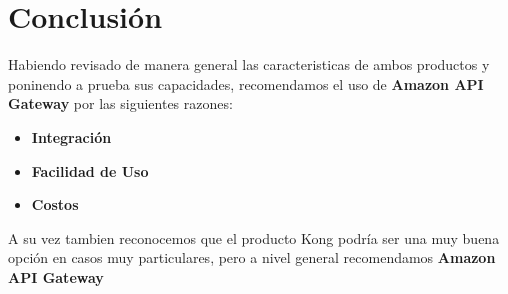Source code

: \section{Conclusión}

Habiendo revisado de manera general las caracteristicas de ambos productos y
poninendo a prueba sus capacidades, recomendamos el uso de \textbf{Amazon API Gateway}
por las siguientes razones:
\begin{itemize}
  \item \textbf{Integración}
  \item \textbf{Facilidad de Uso}
  \item \textbf{Costos}
\end{itemize}
A su vez tambien reconocemos que el producto Kong podría ser una muy buena opción en
casos muy particulares, pero a nivel general recomendamos \textbf{Amazon API Gateway}
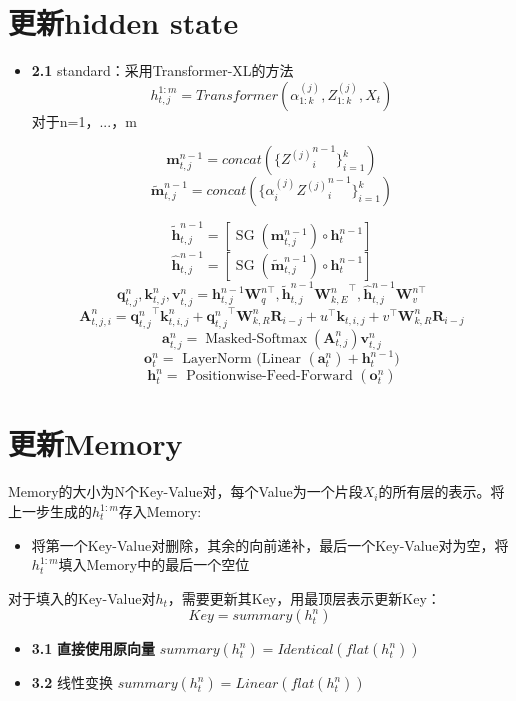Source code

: \documentclass{article}
\begin{document}
\section{更新hidden state}
	\begin{itemize}
		\item \textbf{2.1} standard：采用Transformer-XL的方法
			$$h_{t,j}^{1:m} = Transformer(\alpha_{1:k}^{(j)},Z_{1:k}^{(j)}, X_t)$$ 
			对于n=1，...，m
			
	$$\textbf{m}_{t,j}^{n-1} = concat(\{{Z^{(j)}}_i^{n-1}\}_{i=1}^k)$$
	$$\tilde{\textbf{m}}_{t,j}^{n-1} = concat(\{\alpha_i^{(j)}{Z^{(j)}}_i^{n-1}\}_{i=1}^k) $$
			
$$\tilde{\mathbf{h}}_{t,j}^{n-1}=\left[\operatorname{SG}\left(\mathbf{m}_{t,j}^{n-1}\right) \circ \mathbf{h}_{t}^{n-1}\right]$$
$$\hat{\mathbf{h}}_{t,j}^{n-1}=\left[\operatorname{SG}\left(\tilde{\mathbf{m}}_{t,j}^{n-1}\right) \circ \mathbf{h}_{t}^{n-1}\right]$$
$$\mathbf{q}_{t,j}^{n}, \mathbf{k}_{t,j}^{n}, \mathbf{v}_{t,j}^{n}=\mathbf{h}_{t,j}^{n-1} \mathbf{W}_{q}^{n \top}, \tilde{\mathbf{h}}_{t,j}^{n-1} {\mathbf{W}_{k, E}^{n}}^{\top}, \hat{\mathbf{h}}_{t,j}^{n-1} \mathbf{W}_{v}^{n \top}$$
$$\mathbf{A}_{t, j, i}^{n}={\mathbf{q}_{t, j}^{n}}^{\top} \mathbf{k}_{t, i, j}^{n}+{\mathbf{q}_{t, j}^{n}}^{\top} \mathbf{W}_{k, R}^{n} \mathbf{R}_{i-j}+u^{\top} \mathbf{k}_{t, i, j}+v^{\top} \mathbf{W}_{k, R}^{n} \mathbf{R}_{i-j}$$
$$\mathbf{a}_{t,j}^{n}=\operatorname{Masked-Softmax}\left(\mathbf{A}_{t,j}^{n}\right) \mathbf{v}_{t,j}^{n}$$
$$\mathbf{o}_{t}^{n}=\text { LayerNorm (Linear }\left(\mathbf{a}_{t}^{n}\right)+\mathbf{h}_{t}^{n-1} )$$
$$\mathbf{h}_{t}^{n}=\text { Positionwise-Feed-Forward }\left(\mathbf{o}_{t}^{n}\right)$$


	\end{itemize}
\section{更新Memory}
	Memory的大小为N个Key-Value对，每个Value为一个片段$X_i$的所有层的表示。将上一步生成的$h_t^{1:m}$存入Memory:
	\begin{itemize}
		\item 将第一个Key-Value对删除，其余的向前递补，最后一个Key-Value对为空，将$h_t^{1:m}$填入Memory中的最后一个空位
	\end{itemize}
	对于填入的Key-Value对$h_t$，需要更新其Key，用最顶层表示更新Key：
	$$Key = summary(h_t^n)$$
	\begin{itemize}
		\item \textbf{3.1} \textbf{直接使用原向量} $summary(h_t^n) = Identical(flat(h_t^n))$
		\item \textbf{3.2} 线性变换 $summary(h_t^n) = Linear(flat(h_t^n))$
	\end{itemize}


\end{document}
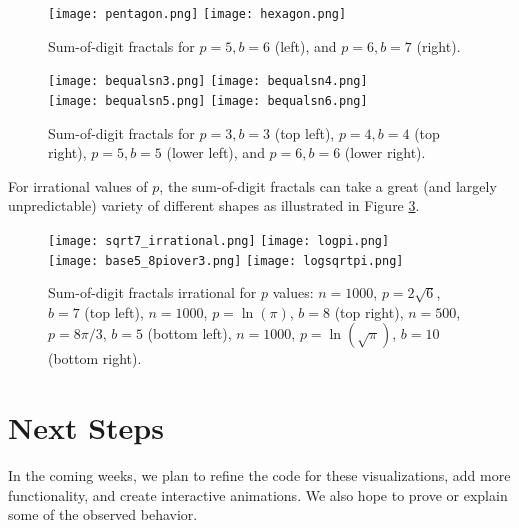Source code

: \documentclass[12pt]{article}
\begin{document}
        

\begin{figure}[htb!]

    \begin{center}
    \texttt{[image: pentagon.png]} 
    \hspace{0.2in} \texttt{[image: hexagon.png]}
    \end{center}
    \caption{Sum-of-digit fractals for $p = 5, b = 6$ (left), and $p = 6, b = 7$ (right).}
    \label{fig:p-gons}
    \end{figure}

\begin{figure}[htb!]
    \begin{center}
    \texttt{[image: bequalsn3.png]}
    \hspace{0.2in} \texttt{[image: bequalsn4.png]}
    \\
    \texttt{[image: bequalsn5.png]}
    \hspace{0.2in} \texttt{[image: bequalsn6.png]}
    \end{center}
    \caption{Sum-of-digit fractals for $p = 3, b = 3$ (top left), $p = 4, b = 4$ (top right),
    $p = 5, b = 5$ (lower left), and $p = 6, b = 6$ (lower right).}
    \label{fig:multiple-p-gons}
\end{figure}

\clearpage
For irrational values of $p$, the sum-of-digit fractals can take a great (and largely unpredictable) variety of different shapes  as illustrated in Figure \ref{fig:irrational}. 
\begin{figure}[htb!]
    \begin{center}
    \texttt{[image: sqrt7\_irrational.png]}
    \hspace{0.2in} \texttt{[image: logpi.png]}
    \\
    \texttt{[image: base5\_8piover3.png]}
    \hspace{0.2in} \texttt{[image: logsqrtpi.png]}
    \end{center}
    \caption{Sum-of-digit fractals irrational for $p$ values: $n = 1000$, $p = 2\sqrt{6}$, $b = 7$  (top left), $n = 1000$, $p = \ln(\pi)$, $b = 8$ (top right), $n = 500$, $p = 8\pi/3$, $b = 5$ (bottom left), $n = 1000$, $p = \ln(\sqrt{\pi})$, $b = 10$ (bottom right).}
    \label{fig:irrational}
\end{figure}

\section{Next Steps}

In the coming weeks, we plan to refine the code for these visualizations, add more functionality, and create interactive animations. We also hope to prove or explain some of the observed behavior.
\end{document}
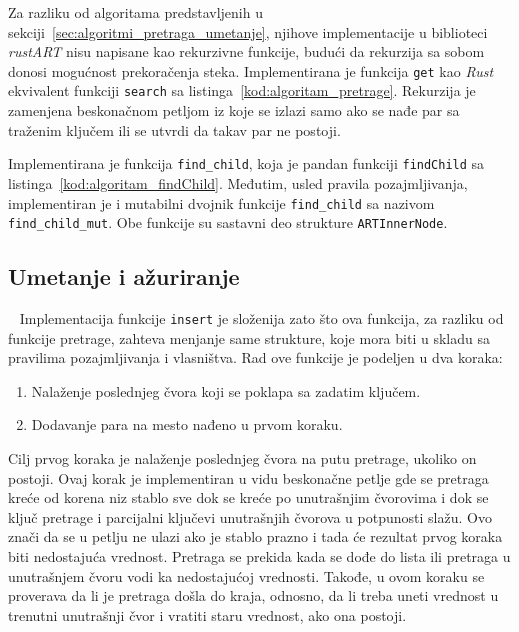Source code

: \documentclass[12pt,oneside]{memoir}
\begin{document}
Za razliku od algoritama predstavljenih u
sekciji~\ref{sec:algoritmi_pretraga_umetanje}, njihove implementacije u
biblioteci \textit{rustART} nisu napisane kao rekurzivne funkcije,
budući da rekurzija sa sobom donosi mogućnost prekoračenja
steka. Implementirana je
funkcija \texttt{get} kao \textit{Rust} ekvivalent funkciji
\texttt{search} sa listinga~\ref{kod:algoritam_pretrage}.
Rekurzija je zamenjena beskonačnom petljom iz koje se izlazi samo
ako se nađe par sa traženim ključem ili se utvrdi da takav par
ne postoji.

Implementirana je funkcija \texttt{find\_child},
koja je pandan funkciji \texttt{findChild}
sa listinga~\ref{kod:algoritam_findChild}. Međutim, usled
pravila pozajmljivanja, implementiran je i mutabilni dvojnik
funkcije \texttt{find\_child}
sa nazivom \texttt{find\_child\_mut}. Obe funkcije su sastavni
deo strukture \texttt{ARTInnerNode}.

\newpage

\subsection{Umetanje i ažuriranje}~\label{subsec:umetanje_azururanje}
Implementacija funkcije \texttt{insert} je složenija
zato što ova funkcija, za razliku od funkcije pretrage, zahteva
menjanje same strukture, koje mora biti u skladu sa pravilima
pozajmljivanja i vlasništva. Rad ove funkcije je podeljen u
dva koraka:

\begin{enumerate}
  \item Nalaženje poslednjeg
        čvora koji se poklapa sa zadatim ključem.

  \item Dodavanje para na mesto nađeno u prvom koraku.
\end{enumerate}

Cilj prvog koraka je nalaženje poslednjeg čvora
na putu pretrage, ukoliko on postoji.
Ovaj korak je implementiran u vidu beskonačne petlje
gde se pretraga kreće od korena
niz stablo sve dok se kreće po unutrašnjim čvorovima i dok se ključ
pretrage i parcijalni ključevi unutrašnjih čvorova u potpunosti slažu.
Ovo znači da se u petlju ne ulazi ako je stablo prazno i tada će
rezultat prvog koraka biti nedostajuća vrednost.
Pretraga se prekida kada se dođe do lista ili pretraga u unutrašnjem
čvoru vodi ka nedostajućoj vrednosti.
Takođe, u ovom koraku se proverava da li je pretraga došla do kraja,
odnosno, da li treba uneti vrednost u trenutni unutrašnji čvor
i vratiti staru vrednost, ako ona postoji.
\end{document}
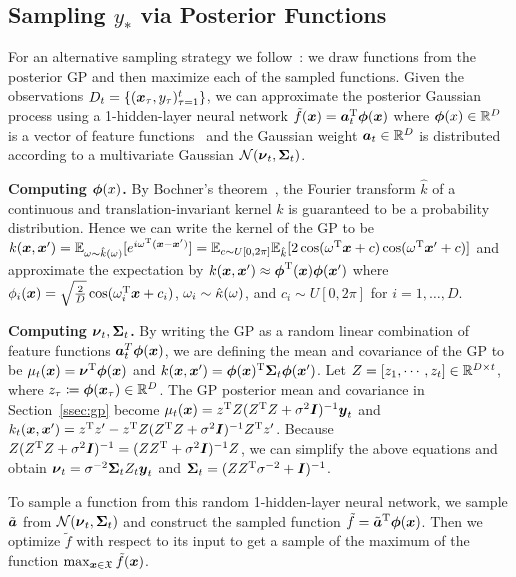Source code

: \subsection{Sampling $y_*$ via Posterior Functions}
For an alternative sampling strategy we follow~\cite{hernandez2014predictive}: we draw functions from the posterior GP and then maximize each of the sampled functions.
%
Given the observations $D_t = \{(\vx_\tau, y_\tau)_{\tau=1}^t\}$, we can approximate the posterior Gaussian process using a 1-hidden-layer neural network $\tilde f(\vx) = \va_t\T \vphi(\vx)$ where $\vphi(x)\in \R^D$ is a vector of feature functions~\cite{neal96,rahimi2007random}
%
and the Gaussian weight $\va_t\in\R^D$ is distributed according to a multivariate Gaussian $\mathcal N(\vnu_t, \mSigma_t)$.

\textbf{Computing $\vphi(x)$.} By Bochner's theorem~\cite{rudin2011fourier}, the Fourier transform $\hat k$ of a continuous and translation-invariant kernel $k$ is guaranteed to be a probability distribution. Hence we can write the kernel of the GP to be $k(\vx,\vx') = \Ex_{\ww\sim\hat k(\ww)}[e^{i\ww\T (\vx-\vx')}] =\Ex_{c\sim U[0,2\pi]} \Ex_{\hat k} [2 \cos(\ww\T \vx + c)\cos(\ww\T \vx' + c)]$ and approximate the expectation by $k(\vx,\vx')\approx \vpp\T(\vx)\vpp(\vx')$ where $\phi_i(\vx) = \sqrt{\frac2D} \cos(\ww_i\T \vx + c_i)$, $\ww_i\sim \hat \kk(\ww)$, and $c_i \sim U[0,2\pi]$ for $i = 1,\dots, D$.

\textbf{Computing $\vnu_t, \mSigma_t$.} By writing the GP as a random linear combination of feature functions $\va^T_t\vphi(\vx)$, we are defining the mean and covariance of the GP to be $\mu_t(\vx) = \vnu\T \vphi(\vx)$ and $k(\vx,\vx') = \vphi(\vx)\T\mSigma_t\vphi(\vx')$. Let $Z = [z_1, \cdots, z_t] \in \R^{D\times t}$, where $z_\tau \coloneqq \vpp (\vx_\tau) \in \R^D$. 
The GP posterior mean and covariance in Section~\ref{ssec:gp} become
$\mu_t(\vx) = z\T Z (Z\T Z + \sigma^2 \mI)^{-1} \vy_t$ and 
$k_t (\vx, \vx')= z\T z' - z\T Z (Z\T Z + \sigma^2 \mI)^{-1} Z\T z'$. 
Because $Z(Z\T Z + \sigma^2 \mI)^{-1} = (ZZ\T +\sigma^2 \mI)^{-1}Z$, we can simplify the above equations and obtain $\vnu_t = \sigma^{-2}\mSigma_t Z_t\vy_t $ and $\mSigma_t = (Z Z\T \sigma^{-2} +\mI)^{-1}$.
%


To sample a function from this random 1-hidden-layer neural network, we sample $\tilde \va$ from $\mathcal N(\vnu_t, \mSigma_t)$ and construct the sampled function $\tilde f = \tilde \va\T \vphi(\vx)$. Then we optimize $\tilde f$ with respect to its input to get a sample of the maximum of the function $\max_{\vx\in\mathfrak X} \tilde f(\vx)$. 



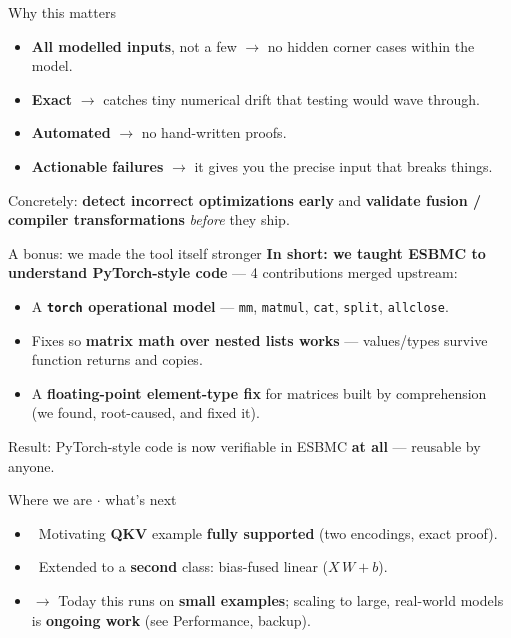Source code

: \documentclass[aspectratio=169,11pt]{beamer}
\newcommand{\good}{\textcolor{ok}{\ding{51}}}
\begin{document}
\begin{frame}{Why this matters}
  \begin{itemize}
    \item \textbf{All modelled inputs}, not a few $\rightarrow$ no hidden corner cases within the model.
    \item \textbf{Exact} $\rightarrow$ catches tiny numerical drift that testing would wave through.
    \item \textbf{Automated} $\rightarrow$ no hand-written proofs.
    \item \textbf{Actionable failures} $\rightarrow$ it gives you the precise input that breaks things.
  \end{itemize}

  \bigskip
  \begin{block}{}
    Concretely: \textbf{detect incorrect optimizations early} and \textbf{validate fusion / compiler
    transformations} \emph{before} they ship.
  \end{block}
\end{frame}

\begin{frame}{A bonus: we made the tool itself stronger}
  \textbf{In short: we taught ESBMC to understand PyTorch-style code} ---
  4 contributions merged upstream:

  \bigskip
  \begin{itemize}
    \item A \textbf{\texttt{torch} operational model} --- \texttt{mm}, \texttt{matmul}, \texttt{cat},
      \texttt{split}, \texttt{allclose}.
    \item Fixes so \textbf{matrix math over nested lists works} --- values/types survive function
      returns and copies.
    \item A \textbf{floating-point element-type fix} for matrices built by comprehension
      (we found, root-caused, and fixed it).
  \end{itemize}

  \bigskip
  {\footnotesize Result: PyTorch-style code is now verifiable in ESBMC \textbf{at all} --- reusable by anyone.}
\end{frame}

\begin{frame}{Where we are $\cdot$ what's next}
  \begin{itemize}
    \item \good\ Motivating \textbf{QKV} example \textbf{fully supported} (two encodings, exact proof).
    \item \good\ Extended to a \textbf{second} class: bias-fused linear ($X\,W + b$).
    \item $\rightarrow$ Today this runs on \textbf{small examples}; scaling to large, real-world
      models is \textbf{ongoing work} (see Performance, backup).
  \end{itemize}
\end{frame}
\end{document}
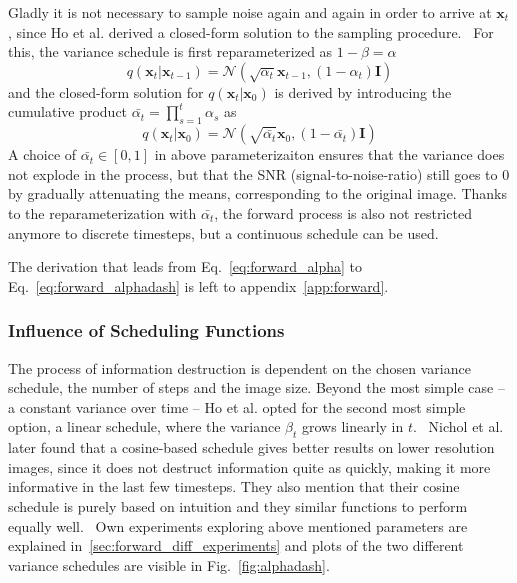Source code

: Gladly it is not necessary to sample noise again and again in order to arrive at $\bm{x}_t$, since Ho et al. derived a closed-form solution to the sampling procedure.~\autocite{ho2020denoising} For this, the variance schedule is first reparameterized as $1-\beta = \alpha$
\begin{equation}
    q(\bm{x}_t | \bm{x}_{t-1}) = \mathcal{N}(\sqrt{\alpha_t} \bm{x}_{t-1}, (1-\alpha_t) \bm{I})
    \label{eq:forward_alpha}
\end{equation}
and the closed-form solution for $q(\bm{x}_t|\bm{x}_0)$ is derived by introducing the cumulative product $\bar{\alpha_t} = \prod_{s=1}^{t}\alpha_s$ as
\begin{equation}
    q(\bm{x}_t|\bm{x}_0) = \mathcal{N}(\sqrt{\bar{\alpha_t}}\bm{x}_0, (1-\bar{\alpha_t})\bm{I})
    \label{eq:forward_alphadash}
\end{equation}
A choice of $\bar{\alpha_t} \in [0,1]$ in above parameterizaiton ensures that the variance does not explode in the process, but that the SNR (signal-to-noise-ratio) still goes to 0 by gradually attenuating the means, corresponding to the original image. Thanks to the reparameterization with $\bar{\alpha_t}$, the forward process is also not restricted anymore to discrete timesteps, but a continuous schedule can be used.~\autocite{kingma2023variational,song2021scorebased}

The derivation that leads from Eq.~\ref{eq:forward_alpha} to Eq.~\ref{eq:forward_alphadash} is left to appendix~\ref{app:forward}.

\subsubsection{Influence of Scheduling Functions}
The process of information destruction is dependent on the chosen variance schedule, the number of steps and the image size. Beyond the most simple case -- a constant variance over time -- Ho et al. opted for the second most simple option, a linear schedule, where the variance $\beta_t$ grows linearly in $t$.~\autocite{ho2020denoising} Nichol et al. later found that a cosine-based schedule gives better results on lower resolution images, since it does not destruct information quite as quickly, making it more informative in the last few timesteps. They also mention that their cosine schedule is purely based on intuition and they similar functions to perform equally well.~\autocite{nichol2021improved}  Own experiments exploring above mentioned parameters are explained in~\ref{sec:forward_diff_experiments} and plots of the two different variance schedules are visible in Fig.~\ref{fig:alphadash}.

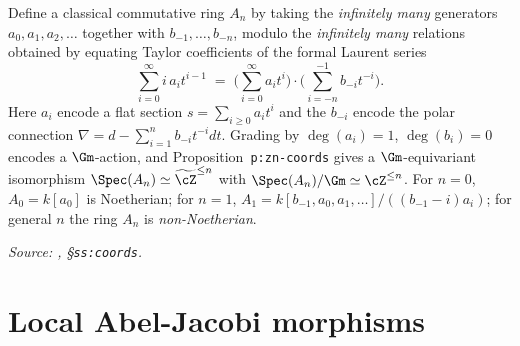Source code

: \begin{definition}
  \label{def:An-coords}
  Define a classical commutative ring $A_n$ by taking the
  \emph{infinitely many} generators $a_0, a_1, a_2, \ldots$ together with
  $b_{-1}, \ldots, b_{-n}$, modulo the \emph{infinitely many} relations
  obtained by equating Taylor coefficients of the formal Laurent series
  \[
    \sum_{i=0}^{\infty} i\,a_i t^{i-1}
    \;=\;
    \Big(\sum_{i=0}^{\infty} a_i t^i\Big)\cdot
    \Big(\sum_{i=-n}^{-1} b_{-i} t^{-i}\Big).
  \]
  Here $a_i$ encode a flat section $s = \sum_{i\geq 0} a_i t^i$ and the
  $b_{-i}$ encode the polar connection $\nabla = d - \sum_{i=1}^n b_{-i}t^{-i}dt$.
  Grading by $\deg(a_i)=1$, $\deg(b_i)=0$ encodes a $\Gm$-action, and
  Proposition~\texttt{p:zn-coords} gives a $\Gm$-equivariant isomorphism
  $\Spec(A_n) \simeq \widetilde{\cZ}^{\leq n}$ with
  $\Spec(A_n)/\Gm \simeq \cZ^{\leq n}$. For $n=0$, $A_0 = k[a_0]$ is
  Noetherian; for $n=1$, $A_1 = k[b_{-1}, a_0, a_1, \ldots]/((b_{-1}-i)a_i)$;
  for general $n$ the ring $A_n$ is \emph{non-Noetherian}.

  \textit{Source: \cite{hilburn-raskin}, \S\texttt{ss:coords}.}
\end{definition}

\section{Local Abel-Jacobi morphisms}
^^^^
## EXERCISE AIM
Read through the entries above and copy each line that has the string "summary" in it.

## COMPLETED TASK
	$$Key = summary(h_t^n)$$
		\item \textbf{3.1} \textbf{直接使用原向量} $summary(h_t^n) = Identical(flat(h_t^n))$
		\item \textbf{3.2} 线性变换 $summary(h_t^n) = Linear(flat(h_t^n))$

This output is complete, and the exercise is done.